A forty-something employee at the headquarters of internet giant Naver taking his own life has again raised public awareness on the seriousness of workplace bullying. The National Assembly had amended the Labor Guideline Act after the so-called nut tantrum against a flight attendant by the heiress of Korean Air Lines. Two years have passed since the enactment of the law prohibiting mistreatment at workplaces, but the reality has not changed much.

The union of Naver suspects the deceased had suffered from hierarchical mistreatment, and is internally investigating the matter. With such incident taking place at a top IT company, we can imagine how serious and prevalent bullying must be at other workplaces. A survey on 1,000 office workers found that 32.5 percent experienced some form of abuse at work over the past year.

Since the police is investigating the case, who is responsible should be uncovered. Those liable for menacing behaviors must answer for their actions. Naver must not regard the matter as the wrongdoings of certain individuals. Experts point to negligence by management for failing to establish a horizontal organizational culture.

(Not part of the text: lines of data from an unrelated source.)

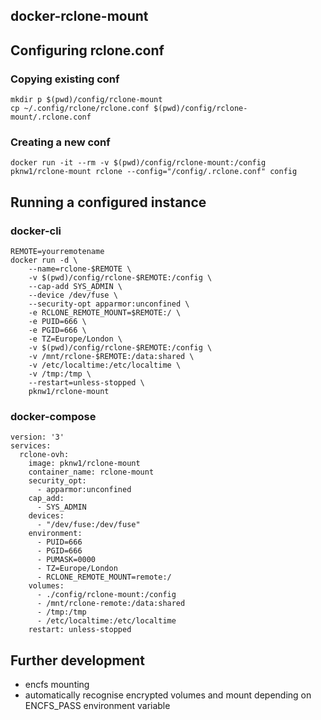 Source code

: ## docker-rclone-mount
## Configuring rclone.conf
### Copying existing conf
	mkdir p $(pwd)/config/rclone-mount
	cp ~/.config/rclone/rclone.conf $(pwd)/config/rclone-mount/.rclone.conf

### Creating a new conf
	docker run -it --rm -v $(pwd)/config/rclone-mount:/config pknw1/rclone-mount rclone --config="/config/.rclone.conf" config

## Running a configured instance
### docker-cli

	REMOTE=yourremotename
	docker run -d \
		--name=rclone-$REMOTE \
		-v $(pwd)/config/rclone-$REMOTE:/config \
		--cap-add SYS_ADMIN \
		--device /dev/fuse \
		--security-opt apparmor:unconfined \
		-e RCLONE_REMOTE_MOUNT=$REMOTE:/ \
		-e PUID=666 \
		-e PGID=666 \
		-e TZ=Europe/London \
		-v $(pwd)/config/rclone-$REMOTE:/config \
		-v /mnt/rclone-$REMOTE:/data:shared \
		-v /etc/localtime:/etc/localtime \
		-v /tmp:/tmp \
		--restart=unless-stopped \
		pknw1/rclone-mount

### docker-compose

	version: '3'
	services:
	  rclone-ovh:
	    image: pknw1/rclone-mount
	    container_name: rclone-mount
	    security_opt:
	      - apparmor:unconfined
	    cap_add:
	      - SYS_ADMIN
	    devices:
	      - "/dev/fuse:/dev/fuse"
	    environment:
	      - PUID=666
	      - PGID=666
	      - PUMASK=0000
	      - TZ=Europe/London
	      - RCLONE_REMOTE_MOUNT=remote:/
	    volumes:
	      - ./config/rclone-mount:/config
	      - /mnt/rclone-remote:/data:shared
	      - /tmp:/tmp
	      - /etc/localtime:/etc/localtime
	    restart: unless-stopped

## Further development

* encfs mounting
* automatically recognise encrypted volumes and mount depending on ENCFS_PASS environment variable
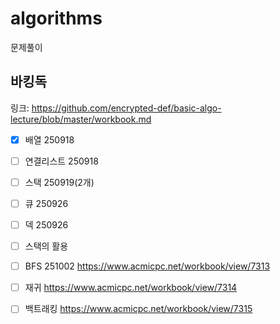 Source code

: # algorithms
문제풀이

## 바킹독
링크: https://github.com/encrypted-def/basic-algo-lecture/blob/master/workbook.md
- [x] 배열 250918
- [ ] 연결리스트 250918
- [ ] 스택 250919(2개)
- [ ] 큐 250926 
- [ ] 덱 250926 
- [ ] 스택의 활용
    
- [ ] BFS 251002 https://www.acmicpc.net/workbook/view/7313
- [ ] 재귀 https://www.acmicpc.net/workbook/view/7314
- [ ] 백트래킹 https://www.acmicpc.net/workbook/view/7315
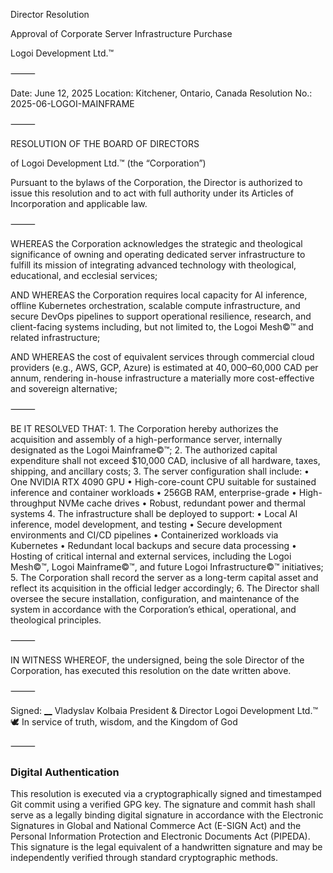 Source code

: Director Resolution

Approval of Corporate Server Infrastructure Purchase

Logoi Development Ltd.™

⸻

Date: June 12, 2025
Location: Kitchener, Ontario, Canada
Resolution No.: 2025-06-LOGOI-MAINFRAME

⸻

RESOLUTION OF THE BOARD OF DIRECTORS

of Logoi Development Ltd.™ (the “Corporation”)

Pursuant to the bylaws of the Corporation, the Director is authorized to issue this resolution and to act with full authority under its Articles of Incorporation and applicable law.

⸻

WHEREAS the Corporation acknowledges the strategic and theological significance of owning and operating dedicated server infrastructure to fulfill its mission of integrating advanced technology with theological, educational, and ecclesial services;

AND WHEREAS the Corporation requires local capacity for AI inference, offline Kubernetes orchestration, scalable compute infrastructure, and secure DevOps pipelines to support operational resilience, research, and client-facing systems including, but not limited to, the Logoi Mesh©™ and related infrastructure;

AND WHEREAS the cost of equivalent services through commercial cloud providers (e.g., AWS, GCP, Azure) is estimated at $40,000–$60,000 CAD per annum, rendering in-house infrastructure a materially more cost-effective and sovereign alternative;

⸻

BE IT RESOLVED THAT:
	1.	The Corporation hereby authorizes the acquisition and assembly of a high-performance server, internally designated as the Logoi Mainframe©™;
	2.	The authorized capital expenditure shall not exceed $10,000 CAD, inclusive of all hardware, taxes, shipping, and ancillary costs;
	3.	The server configuration shall include:
	•	One NVIDIA RTX 4090 GPU
	•	High-core-count CPU suitable for sustained inference and container workloads
	•	256GB RAM, enterprise-grade
	•	High-throughput NVMe cache drives
	•	Robust, redundant power and thermal systems
	4.	The infrastructure shall be deployed to support:
	•	Local AI inference, model development, and testing
	•	Secure development environments and CI/CD pipelines
	•	Containerized workloads via Kubernetes
	•	Redundant local backups and secure data processing
	•	Hosting of critical internal and external services, including the Logoi Mesh©™, Logoi Mainframe©™, and future Logoi Infrastructure©™ initiatives;
	5.	The Corporation shall record the server as a long-term capital asset and reflect its acquisition in the official ledger accordingly;
	6.	The Director shall oversee the secure installation, configuration, and maintenance of the system in accordance with the Corporation’s ethical, operational, and theological principles.

⸻

IN WITNESS WHEREOF, the undersigned, being the sole Director of the Corporation, has executed this resolution on the date written above.

⸻

Signed: [__](#digital-authentication)
Vladyslav Kolbaia
President & Director
Logoi Development Ltd.™
🕊️ In service of truth, wisdom, and the Kingdom of God

⸻

### Digital Authentication

This resolution is executed via a cryptographically signed and timestamped Git commit using a verified GPG key. The signature and commit hash shall serve as a legally binding digital signature in accordance with the Electronic Signatures in Global and National Commerce Act (E-SIGN Act) and the Personal Information Protection and Electronic Documents Act (PIPEDA). This signature is the legal equivalent of a handwritten signature and may be independently verified through standard cryptographic methods.
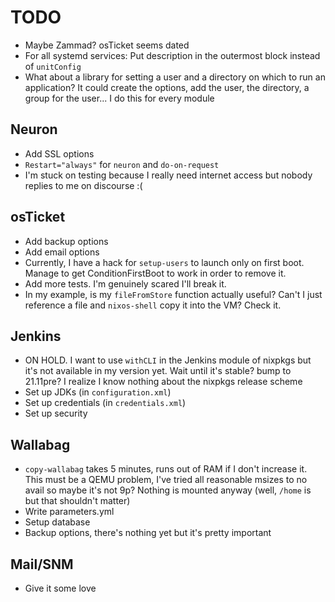 # TODO
* Maybe Zammad? osTicket seems dated
* For all systemd services: Put description in the outermost block instead of `unitConfig`
* What about a library for setting a user and a directory on which to run an application? It could create the options, add the user, the directory, a group for the user... I do this for every module

## Neuron
* Add SSL options
* `Restart="always"` for `neuron` and `do-on-request`
* I'm stuck on testing because I really need internet access but nobody replies to me on discourse :(

## osTicket
* Add backup options
* Add email options
* Currently, I have a hack for `setup-users` to launch only on first boot. Manage to get ConditionFirstBoot to work in order to remove it.
* Add more tests. I'm genuinely scared I'll break it.
* In my example, is my `fileFromStore` function actually useful? Can't I just reference a file and `nixos-shell` copy it into the VM? Check it.

## Jenkins
* ON HOLD. I want to use `withCLI` in the Jenkins module of nixpkgs but it's not available in my version yet. Wait until it's stable? bump to 21.11pre? I realize I know nothing about the nixpkgs release scheme
* Set up JDKs (in `configuration.xml`)
* Set up credentials (in `credentials.xml`)
* Set up security

## Wallabag
* `copy-wallabag` takes 5 minutes, runs out of RAM if I don't increase it. This must be a QEMU problem, I've tried all reasonable msizes to no avail so maybe it's not 9p? Nothing is mounted anyway (well, `/home` is but that shouldn't matter)
* Write parameters.yml
* Setup database
* Backup options, there's nothing yet but it's pretty important

## Mail/SNM
* Give it some love
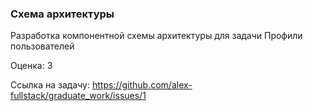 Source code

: ### Схема архитектуры

Разработка компонентной схемы архитектуры для задачи Профили пользователей

Оценка: 3

Ссылка на задачу: https://github.com/alex-fullstack/graduate_work/issues/1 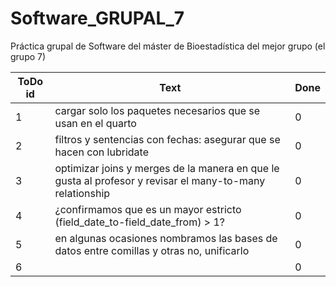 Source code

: # Software_GRUPAL_7
Práctica grupal de Software del máster de Bioestadística del mejor grupo (el grupo 7)



ToDo id | Text | Done
------------- | ------------- | -------------
1 | cargar solo los paquetes necesarios que se usan en el quarto | 0
2 | filtros y sentencias con fechas: asegurar que se hacen con lubridate | 0
3 | optimizar joins y merges de la manera en que le gusta al profesor y revisar el many-to-many relationship | 0
4 | ¿confirmamos que es un mayor estricto (field_date_to-field_date_from) > 1? | 0
5 | en algunas ocasiones nombramos las bases de datos entre comillas y otras no, unificarlo | 0
6 |  | 0
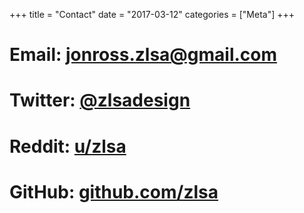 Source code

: +++
title = "Contact"
date = "2017-03-12"
categories = ["Meta"]
+++

# Email: [jonross.zlsa@gmail.com](mailto:jonross.zlsa@gmail.com)
# Twitter: [@zlsadesign](https://twitter.com/zlsadesign)
# Reddit: [u/zlsa](https://reddit.com/u/zlsa)
# GitHub: [github.com/zlsa](https://github.com/zlsa)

Naver plans to refer the case to the risk management committee comprised of outside directors. But it must not let the case pass by with a promise of compliance to a committee finding or recommendation. A petitioner on the Blue House civilian bulletin pointed out that complacency in organizations continues to generate predators in workplaces, calling for a reexamination of the organization and management to prevent aggressive and uncivil behavior.

Workplace bullying has not improved because the amended law lacks in details. Since there is no protection for internal whistle-blowers, employees cannot easily report abuses. The newly revised Labor Guideline Act will go into effect in October. A company can be fined if it does not change the work setting at the request of a worker in distress or punish those responsible for harassment.

The law still cannot prevent wrongdoing from taking place as it mostly centers on punitive measures. Some also point to different reactions depending on the supervisor from the labor authority. The National Assembly must toughen the law so that the Ministry of Employment and Labor or the Labor Commission must be able to take a stronger role to prevent injustice at workplaces.